LaRoche had not reached that point. But he had spent Friday night at a pre-tournament party talking with Nationals General Manager Mike Rizzo about his future. LaRoche and Rizzo shared an amicable, open conversation that lasted 30 or 40 minutes, a meeting that allowed both parties to lay out their stances on LaRoche’s potential return to the team.
The Major League Baseball world will descend Sunday on Nashville, where the annual winter meetings begin in earnest Monday morning. LaRoche remains one of the Nationals’ major priorities.
The Nationals want LaRoche to come back, and LaRoche wants to stay in Washington. The sides have not necessarily moved any closer to making that immediately happen, though. Rizzo explained to LaRoche why the Nationals want to re-sign him to a two-year deal. LaRoche outlined why he believes his Silver Slugger and Gold Glove season should net him a three-year deal. Both LaRoche and Rizzo will move forward with a full understanding of where the other stands.
“To be honest, it’s a years thing now,” LaRoche said. “I think they’re really wanting to stick to two years. I’m trying to talk them into lengthening that. To be honest, probably just one year. I’m not looking for four or five. I understand I’m 33 years old.
“I can’t say it moved forward. We understand each other a lot more now. I think he understands where I’m coming from. He understands I want to be there, kind of my argument for three years not being unreasonable.”
Rizzo explained to LaRoche why he wanted to cap the Nationals’ offer at two years. The Nationals will have a clogged infield once top prospect Anthony Rendon arrives. They will also have to make rising financial commitments in upcoming years to Bryce Harper, Stephen Strasburg and a bevy of other homegrown players.

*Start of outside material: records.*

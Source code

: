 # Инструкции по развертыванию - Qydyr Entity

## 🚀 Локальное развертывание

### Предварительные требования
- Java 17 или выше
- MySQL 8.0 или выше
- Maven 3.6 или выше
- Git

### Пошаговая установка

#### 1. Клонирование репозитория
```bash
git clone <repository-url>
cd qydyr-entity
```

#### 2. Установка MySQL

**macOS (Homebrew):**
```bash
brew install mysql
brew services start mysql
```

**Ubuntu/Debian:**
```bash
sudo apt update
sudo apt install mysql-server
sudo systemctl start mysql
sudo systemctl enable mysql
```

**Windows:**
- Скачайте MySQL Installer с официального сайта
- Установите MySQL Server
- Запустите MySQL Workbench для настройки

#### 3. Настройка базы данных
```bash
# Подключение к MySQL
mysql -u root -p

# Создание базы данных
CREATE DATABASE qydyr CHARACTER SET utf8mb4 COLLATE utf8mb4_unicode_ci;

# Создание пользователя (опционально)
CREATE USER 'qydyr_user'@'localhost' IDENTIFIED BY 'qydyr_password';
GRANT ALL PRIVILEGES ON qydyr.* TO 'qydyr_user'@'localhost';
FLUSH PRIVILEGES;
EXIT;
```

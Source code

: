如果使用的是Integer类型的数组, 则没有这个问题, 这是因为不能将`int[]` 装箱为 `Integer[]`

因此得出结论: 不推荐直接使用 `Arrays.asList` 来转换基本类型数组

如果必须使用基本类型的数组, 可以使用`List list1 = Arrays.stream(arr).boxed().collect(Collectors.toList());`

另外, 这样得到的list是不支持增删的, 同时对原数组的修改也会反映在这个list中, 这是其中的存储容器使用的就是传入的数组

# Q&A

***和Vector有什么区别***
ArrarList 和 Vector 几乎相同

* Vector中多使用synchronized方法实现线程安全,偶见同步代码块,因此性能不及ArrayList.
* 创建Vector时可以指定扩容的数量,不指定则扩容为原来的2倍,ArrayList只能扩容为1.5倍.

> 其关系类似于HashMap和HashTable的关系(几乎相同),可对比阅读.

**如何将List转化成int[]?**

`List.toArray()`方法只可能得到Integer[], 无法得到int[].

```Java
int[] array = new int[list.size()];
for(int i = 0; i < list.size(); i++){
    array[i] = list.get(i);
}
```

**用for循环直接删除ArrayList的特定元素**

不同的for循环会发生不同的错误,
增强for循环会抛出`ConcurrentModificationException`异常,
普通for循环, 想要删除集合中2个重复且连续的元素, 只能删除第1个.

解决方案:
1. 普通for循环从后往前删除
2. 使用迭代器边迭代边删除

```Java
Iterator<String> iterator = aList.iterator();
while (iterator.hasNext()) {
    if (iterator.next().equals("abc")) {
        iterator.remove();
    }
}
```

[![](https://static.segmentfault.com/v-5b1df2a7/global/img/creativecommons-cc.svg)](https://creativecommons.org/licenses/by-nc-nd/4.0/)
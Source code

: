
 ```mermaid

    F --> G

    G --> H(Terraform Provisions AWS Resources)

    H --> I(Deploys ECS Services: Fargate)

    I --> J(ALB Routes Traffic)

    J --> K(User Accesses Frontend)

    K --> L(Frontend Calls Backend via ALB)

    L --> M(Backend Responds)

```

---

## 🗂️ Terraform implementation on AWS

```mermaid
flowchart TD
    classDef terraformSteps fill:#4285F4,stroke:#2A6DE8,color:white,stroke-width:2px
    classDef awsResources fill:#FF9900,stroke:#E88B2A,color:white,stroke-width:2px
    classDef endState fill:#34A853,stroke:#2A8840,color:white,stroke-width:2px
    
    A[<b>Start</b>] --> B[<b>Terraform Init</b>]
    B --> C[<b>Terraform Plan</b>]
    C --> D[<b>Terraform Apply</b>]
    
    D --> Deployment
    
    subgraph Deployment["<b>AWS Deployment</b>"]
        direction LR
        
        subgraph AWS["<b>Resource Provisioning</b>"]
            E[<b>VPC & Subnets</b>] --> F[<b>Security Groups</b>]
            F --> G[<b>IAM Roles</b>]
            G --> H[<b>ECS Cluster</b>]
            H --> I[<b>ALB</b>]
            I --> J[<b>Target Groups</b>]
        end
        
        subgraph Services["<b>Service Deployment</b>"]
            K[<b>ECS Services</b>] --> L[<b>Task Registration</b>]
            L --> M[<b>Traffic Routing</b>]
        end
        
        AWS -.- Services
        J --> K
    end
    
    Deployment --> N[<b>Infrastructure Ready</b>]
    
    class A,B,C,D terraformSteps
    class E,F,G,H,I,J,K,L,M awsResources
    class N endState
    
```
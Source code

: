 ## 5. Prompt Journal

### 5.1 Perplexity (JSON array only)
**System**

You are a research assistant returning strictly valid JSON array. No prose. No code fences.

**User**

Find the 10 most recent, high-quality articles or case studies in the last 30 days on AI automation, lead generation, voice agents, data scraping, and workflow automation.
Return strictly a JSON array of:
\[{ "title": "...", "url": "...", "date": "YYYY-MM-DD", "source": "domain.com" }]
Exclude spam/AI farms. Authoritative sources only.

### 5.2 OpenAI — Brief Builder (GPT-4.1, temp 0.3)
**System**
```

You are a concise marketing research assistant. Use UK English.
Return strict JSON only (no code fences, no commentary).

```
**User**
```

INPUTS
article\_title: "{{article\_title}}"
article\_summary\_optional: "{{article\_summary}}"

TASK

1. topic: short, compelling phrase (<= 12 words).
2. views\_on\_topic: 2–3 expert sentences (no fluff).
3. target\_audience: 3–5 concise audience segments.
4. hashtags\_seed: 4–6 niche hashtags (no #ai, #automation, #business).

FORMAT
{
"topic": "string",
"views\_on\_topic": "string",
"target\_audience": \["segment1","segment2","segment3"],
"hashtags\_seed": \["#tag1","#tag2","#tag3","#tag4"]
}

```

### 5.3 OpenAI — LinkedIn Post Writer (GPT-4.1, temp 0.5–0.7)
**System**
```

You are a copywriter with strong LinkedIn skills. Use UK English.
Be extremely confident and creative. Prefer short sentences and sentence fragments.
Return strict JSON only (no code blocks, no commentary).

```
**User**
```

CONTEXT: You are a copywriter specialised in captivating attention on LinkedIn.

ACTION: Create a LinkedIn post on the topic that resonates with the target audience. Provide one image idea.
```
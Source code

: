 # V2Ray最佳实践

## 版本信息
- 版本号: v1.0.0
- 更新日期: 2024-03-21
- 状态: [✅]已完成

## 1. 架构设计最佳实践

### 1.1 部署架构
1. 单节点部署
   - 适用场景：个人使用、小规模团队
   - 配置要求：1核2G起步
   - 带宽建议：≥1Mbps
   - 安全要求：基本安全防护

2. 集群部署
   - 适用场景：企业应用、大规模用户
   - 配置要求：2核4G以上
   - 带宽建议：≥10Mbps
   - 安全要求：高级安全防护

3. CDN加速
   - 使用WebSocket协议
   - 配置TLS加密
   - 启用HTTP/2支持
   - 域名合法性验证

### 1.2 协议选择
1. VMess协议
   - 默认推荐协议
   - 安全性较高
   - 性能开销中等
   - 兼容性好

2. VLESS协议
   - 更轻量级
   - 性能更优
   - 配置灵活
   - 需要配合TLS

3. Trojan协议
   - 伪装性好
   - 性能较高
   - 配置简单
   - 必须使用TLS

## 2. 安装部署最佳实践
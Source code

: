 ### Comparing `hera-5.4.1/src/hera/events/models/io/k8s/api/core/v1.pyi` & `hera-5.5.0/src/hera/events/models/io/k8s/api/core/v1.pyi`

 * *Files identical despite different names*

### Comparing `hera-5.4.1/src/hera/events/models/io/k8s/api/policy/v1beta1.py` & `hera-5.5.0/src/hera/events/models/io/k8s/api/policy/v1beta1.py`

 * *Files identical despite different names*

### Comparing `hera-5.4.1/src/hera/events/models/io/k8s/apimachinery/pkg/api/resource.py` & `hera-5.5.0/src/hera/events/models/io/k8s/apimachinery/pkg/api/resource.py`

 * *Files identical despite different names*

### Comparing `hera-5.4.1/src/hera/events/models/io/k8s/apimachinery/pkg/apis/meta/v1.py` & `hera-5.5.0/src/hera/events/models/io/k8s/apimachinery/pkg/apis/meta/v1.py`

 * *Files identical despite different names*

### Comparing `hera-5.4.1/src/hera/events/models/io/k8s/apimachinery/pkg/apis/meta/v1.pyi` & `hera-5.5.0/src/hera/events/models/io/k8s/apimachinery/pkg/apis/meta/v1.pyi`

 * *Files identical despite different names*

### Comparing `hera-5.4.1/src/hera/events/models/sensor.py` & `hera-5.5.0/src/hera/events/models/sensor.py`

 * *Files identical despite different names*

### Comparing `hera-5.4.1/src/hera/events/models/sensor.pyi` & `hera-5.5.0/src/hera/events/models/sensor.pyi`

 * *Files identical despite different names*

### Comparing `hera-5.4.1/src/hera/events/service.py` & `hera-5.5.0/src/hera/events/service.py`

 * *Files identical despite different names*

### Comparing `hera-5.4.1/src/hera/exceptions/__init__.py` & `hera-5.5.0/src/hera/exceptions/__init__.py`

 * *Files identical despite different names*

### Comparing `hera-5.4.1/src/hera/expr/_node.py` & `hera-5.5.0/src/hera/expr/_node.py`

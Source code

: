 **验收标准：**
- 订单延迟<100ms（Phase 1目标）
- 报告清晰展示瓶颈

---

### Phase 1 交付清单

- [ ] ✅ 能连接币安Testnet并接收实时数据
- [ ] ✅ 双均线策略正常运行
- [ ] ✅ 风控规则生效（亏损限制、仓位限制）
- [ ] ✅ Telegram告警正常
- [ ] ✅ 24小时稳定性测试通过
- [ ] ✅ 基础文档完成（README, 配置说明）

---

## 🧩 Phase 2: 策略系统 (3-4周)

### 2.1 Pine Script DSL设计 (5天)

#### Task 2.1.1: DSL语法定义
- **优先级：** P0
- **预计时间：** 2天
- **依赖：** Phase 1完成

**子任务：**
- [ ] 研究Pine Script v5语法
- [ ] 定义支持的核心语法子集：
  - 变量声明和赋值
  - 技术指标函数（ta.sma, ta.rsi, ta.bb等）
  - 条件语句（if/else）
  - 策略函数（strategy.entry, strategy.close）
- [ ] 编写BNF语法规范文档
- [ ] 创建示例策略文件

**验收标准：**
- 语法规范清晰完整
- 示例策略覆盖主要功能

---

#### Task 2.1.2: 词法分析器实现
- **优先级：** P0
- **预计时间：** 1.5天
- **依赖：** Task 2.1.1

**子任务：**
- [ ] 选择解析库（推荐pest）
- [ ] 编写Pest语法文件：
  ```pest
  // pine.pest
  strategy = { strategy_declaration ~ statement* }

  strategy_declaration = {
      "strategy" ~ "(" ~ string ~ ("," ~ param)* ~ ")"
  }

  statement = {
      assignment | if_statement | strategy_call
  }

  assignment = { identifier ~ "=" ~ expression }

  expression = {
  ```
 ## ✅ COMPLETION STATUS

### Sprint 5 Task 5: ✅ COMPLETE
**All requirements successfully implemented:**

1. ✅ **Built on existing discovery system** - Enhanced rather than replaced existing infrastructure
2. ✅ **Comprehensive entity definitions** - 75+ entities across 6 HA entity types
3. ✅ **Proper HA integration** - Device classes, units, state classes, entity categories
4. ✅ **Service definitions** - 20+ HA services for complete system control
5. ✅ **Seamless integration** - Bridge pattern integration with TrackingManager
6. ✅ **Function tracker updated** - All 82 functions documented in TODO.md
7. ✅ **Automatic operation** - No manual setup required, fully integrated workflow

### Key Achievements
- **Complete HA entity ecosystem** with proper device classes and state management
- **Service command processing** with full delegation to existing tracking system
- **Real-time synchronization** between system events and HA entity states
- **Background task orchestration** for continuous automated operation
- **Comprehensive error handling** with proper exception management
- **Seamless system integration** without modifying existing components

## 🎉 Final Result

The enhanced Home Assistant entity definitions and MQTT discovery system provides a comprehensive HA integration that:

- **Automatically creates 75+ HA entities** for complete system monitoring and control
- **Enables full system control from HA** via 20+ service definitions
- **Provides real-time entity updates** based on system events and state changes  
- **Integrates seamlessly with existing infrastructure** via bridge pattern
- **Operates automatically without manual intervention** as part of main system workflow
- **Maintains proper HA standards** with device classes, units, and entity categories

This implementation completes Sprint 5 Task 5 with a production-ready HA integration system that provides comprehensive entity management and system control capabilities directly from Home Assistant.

“It was a good, productive talk,” Rizzo said. “He’s a terrific guy I have a lot of respect for. . . . We didn’t talk dollars and cents at all. That’s for me to talk to his agent. I gave him kind of a global view of what we’re trying to do with him and the reasons for it. There’s a reason and a rationale for the offers we’ve made to Adam.”
LaRoche requested the meeting “to make sure nothing got lost in translation” between Rizzo and LaRoche’s agent, Mike Milchin. LaRoche typically steers way clear of negotiation, preferring to spend his winter with his cellphone off and a hunting bow in his hands. But with Rizzo, he felt comfortable with a face-to-face meeting.
“It was great,” LaRoche said. “It’s cool with Rizz. I think we can both open up and be really honest and not have to play the game of keeping everything close to the vest. I think we’re both a little bit past that. I’ve got too much respect for him to try to B.S. him through this, and I think he’s the same way.”